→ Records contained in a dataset
══════

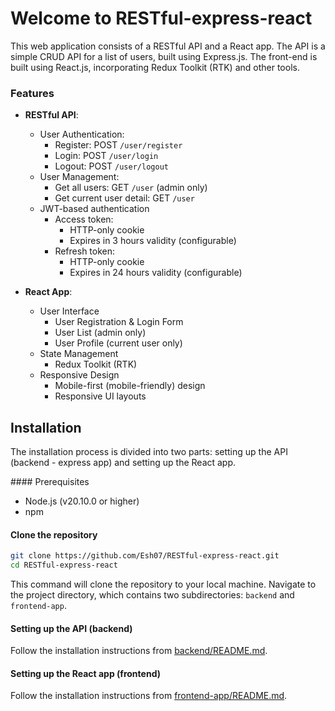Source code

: # Welcome to RESTful-express-react

This web application consists of a RESTful API and a React app. The API is a simple CRUD API for a list of users, built using Express.js. The front-end is built using React.js, incorporating Redux Toolkit (RTK) and other tools.

### Features

- **RESTful API**:

  - User Authentication:
    - Register: POST `/user/register`
    - Login: POST `/user/login`
    - Logout: POST `/user/logout`
  - User Management:
    - Get all users: GET `/user` (admin only)
    - Get current user detail: GET `/user`
  - JWT-based authentication
    - Access token:
      - HTTP-only cookie
      - Expires in 3 hours validity (configurable)
    - Refresh token:
      - HTTP-only cookie
      - Expires in 24 hours validity (configurable)

- **React App**:
  - User Interface
    - User Registration & Login Form
    - User List (admin only)
    - User Profile (current user only)
  - State Management
    - Redux Toolkit (RTK)
  - Responsive Design
    - Mobile-first (mobile-friendly) design
    - Responsive UI layouts

## Installation

The installation process is divided into two parts: setting up the API (backend - express app) and setting up the React app.

#### Prerequisites

- Node.js (v20.10.0 or higher)
- npm

#### Clone the repository

```bash
git clone https://github.com/Esh07/RESTful-express-react.git
cd RESTful-express-react
```

This command will clone the repository to your local machine. Navigate to the project directory, which contains two subdirectories: `backend` and `frontend-app`.

#### Setting up the API (backend)

Follow the installation instructions from [backend/README.md](backend/README.md).

#### Setting up the React app (frontend)

Follow the installation instructions from [frontend-app/README.md](frontend-app/README.md).
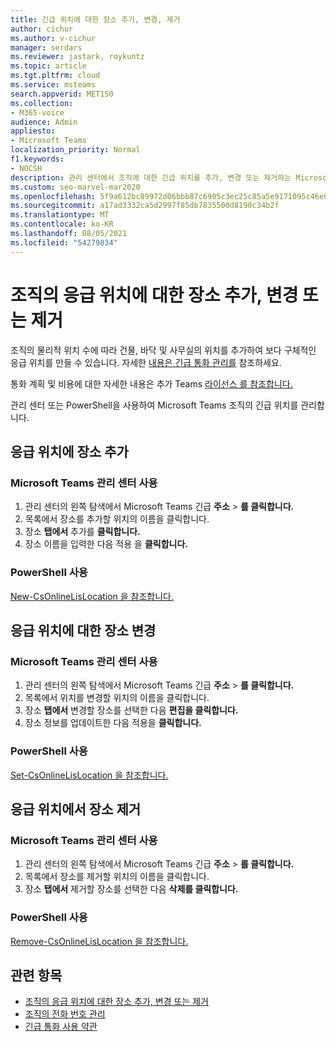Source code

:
 ```yaml
---
title: 긴급 위치에 대한 장소 추가, 변경, 제거
author: cichur
ms.author: v-cichur
manager: serdars
ms.reviewer: jastark, roykuntz
ms.topic: article
ms.tgt.pltfrm: cloud
ms.service: msteams
search.appverid: MET150
ms.collection:
- M365-voice
audience: Admin
appliesto:
- Microsoft Teams
localization_priority: Normal
f1.keywords:
- NOCSH
description: 관리 센터에서 조직에 대한 긴급 위치를 추가, 변경 또는 제거하는 Microsoft Teams 대해 자세히 알아보습니다.
ms.custom: seo-marvel-mar2020
ms.openlocfilehash: 5f9a612bc89972d06bbb87c6905c3ec25c85a5e9171095c46e065a9692e2514b
ms.sourcegitcommit: a17ad3332ca5d2997f85db7835500d8190c34b2f
ms.translationtype: MT
ms.contentlocale: ko-KR
ms.lasthandoff: 08/05/2021
ms.locfileid: "54279834"
---
```

# <a name="add-change-or-remove-a-place-for-an-emergency-location-in-your-organization"></a>조직의 응급 위치에 대한 장소 추가, 변경 또는 제거

조직의 물리적 위치 수에 따라 건물, 바닥 및 사무실의 위치를 추가하여 보다 구체적인 응급 위치를 만들 수 있습니다. 자세한 [내용은 긴급 통화 관리를](what-are-emergency-locations-addresses-and-call-routing.md) 참조하세요.
  
통화 계획 및 비용에 대한 자세한 내용은 추가 Teams [라이선스 를 참조합니다.](teams-add-on-licensing/microsoft-teams-add-on-licensing.md)

관리 센터 또는 PowerShell을 사용하여 Microsoft Teams 조직의 긴급 위치를 관리합니다.
  
## <a name="add-a-place-to-an-emergency-location"></a>응급 위치에 장소 추가

### <a name="using-the-microsoft-teams-admin-center"></a>Microsoft Teams 관리 센터 사용

1. 관리 센터의 왼쪽 탐색에서 Microsoft Teams 긴급 **주소**  >  **를 클릭합니다.**
2. 목록에서 장소를 추가할 위치의 이름을 클릭합니다.
3. 장소 **탭에서** 추가를 **클릭합니다.**
4. 장소 이름을 입력한 다음 적용 을 **클릭합니다.**

### <a name="using-powershell"></a>PowerShell 사용

[New-CsOnlineLisLocation 을 참조합니다.](/powershell/module/skype/new-csonlinelislocation)
    
## <a name="change-a-place-for-an-emergency-location"></a>응급 위치에 대한 장소 변경

### <a name="using-the-microsoft-teams-admin-center"></a>Microsoft Teams 관리 센터 사용

1. 관리 센터의 왼쪽 탐색에서 Microsoft Teams 긴급 **주소**  >  **를 클릭합니다.**
2. 목록에서 위치를 변경할 위치의 이름을 클릭합니다.
3. 장소 **탭에서** 변경할 장소를 선택한 다음 **편집을 클릭합니다.**
4. 장소 정보를 업데이트한 다음 적용을 **클릭합니다.**

### <a name="using-powershell"></a>PowerShell 사용

[Set-CsOnlineLisLocation 을 참조합니다.](/powershell/module/skype/set-csonlinelislocation)
    
## <a name="remove-a-place-from-an-emergency-location"></a>응급 위치에서 장소 제거

### <a name="using-the-microsoft-teams-admin-center"></a>Microsoft Teams 관리 센터 사용

1. 관리 센터의 왼쪽 탐색에서 Microsoft Teams 긴급 **주소**  >  **를 클릭합니다.**
2. 목록에서 장소를 제거할 위치의 이름을 클릭합니다.
3. 장소 **탭에서** 제거할 장소를 선택한 다음 **삭제를 클릭합니다.**

### <a name="using-powershell"></a>PowerShell 사용

[Remove-CsOnlineLisLocation 을 참조합니다.](/powershell/module/skype/remove-csonlinelislocation)
    
## <a name="related-topics"></a>관련 항목

- [조직의 응급 위치에 대한 장소 추가, 변경 또는 제거](add-change-remove-emergency-place-organization.md)
- [조직의 전화 번호 관리](/microsoftteams/manage-phone-numbers-for-your-organization)
- [긴급 통화 사용 약관](./emergency-calling-terms-and-conditions.md)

══════

→ What you are asked to do
Copy exactly, without pictures, the lines above from the one with "The installation process" down to the one with "통화 계획 및 비용에", inclusive.

→ Answer to the exercise
The installation process is divided into two parts: setting up the API (backend - express app) and setting up the React app.

#### Prerequisites

- Node.js (v20.10.0 or higher)
- npm

#### Clone the repository

```bash
git clone https://github.com/Esh07/RESTful-express-react.git
cd RESTful-express-react
```

This command will clone the repository to your local machine. Navigate to the project directory, which contains two subdirectories: `backend` and `frontend-app`.

#### Setting up the API (backend)

Follow the installation instructions from [backend/README.md](backend/README.md).

#### Setting up the React app (frontend)

Follow the installation instructions from [frontend-app/README.md](frontend-app/README.md).
Source code

:
 ```yaml
---
title: 긴급 위치에 대한 장소 추가, 변경, 제거
author: cichur
ms.author: v-cichur
manager: serdars
ms.reviewer: jastark, roykuntz
ms.topic: article
ms.tgt.pltfrm: cloud
ms.service: msteams
search.appverid: MET150
ms.collection:
- M365-voice
audience: Admin
appliesto:
- Microsoft Teams
localization_priority: Normal
f1.keywords:
- NOCSH
description: 관리 센터에서 조직에 대한 긴급 위치를 추가, 변경 또는 제거하는 Microsoft Teams 대해 자세히 알아보습니다.
ms.custom: seo-marvel-mar2020
ms.openlocfilehash: 5f9a612bc89972d06bbb87c6905c3ec25c85a5e9171095c46e065a9692e2514b
ms.sourcegitcommit: a17ad3332ca5d2997f85db7835500d8190c34b2f
ms.translationtype: MT
ms.contentlocale: ko-KR
ms.lasthandoff: 08/05/2021
ms.locfileid: "54279834"
---
```

# <a name="add-change-or-remove-a-place-for-an-emergency-location-in-your-organization"></a>조직의 응급 위치에 대한 장소 추가, 변경 또는 제거

조직의 물리적 위치 수에 따라 건물, 바닥 및 사무실의 위치를 추가하여 보다 구체적인 응급 위치를 만들 수 있습니다. 자세한 [내용은 긴급 통화 관리를](what-are-emergency-locations-addresses-and-call-routing.md) 참조하세요.
  
통화 계획 및 비용에 대한 자세한 내용은 추가 Teams [라이선스 를 참조합니다.](teams-add-on-licensing/microsoft-teams-add-on-licensing.md)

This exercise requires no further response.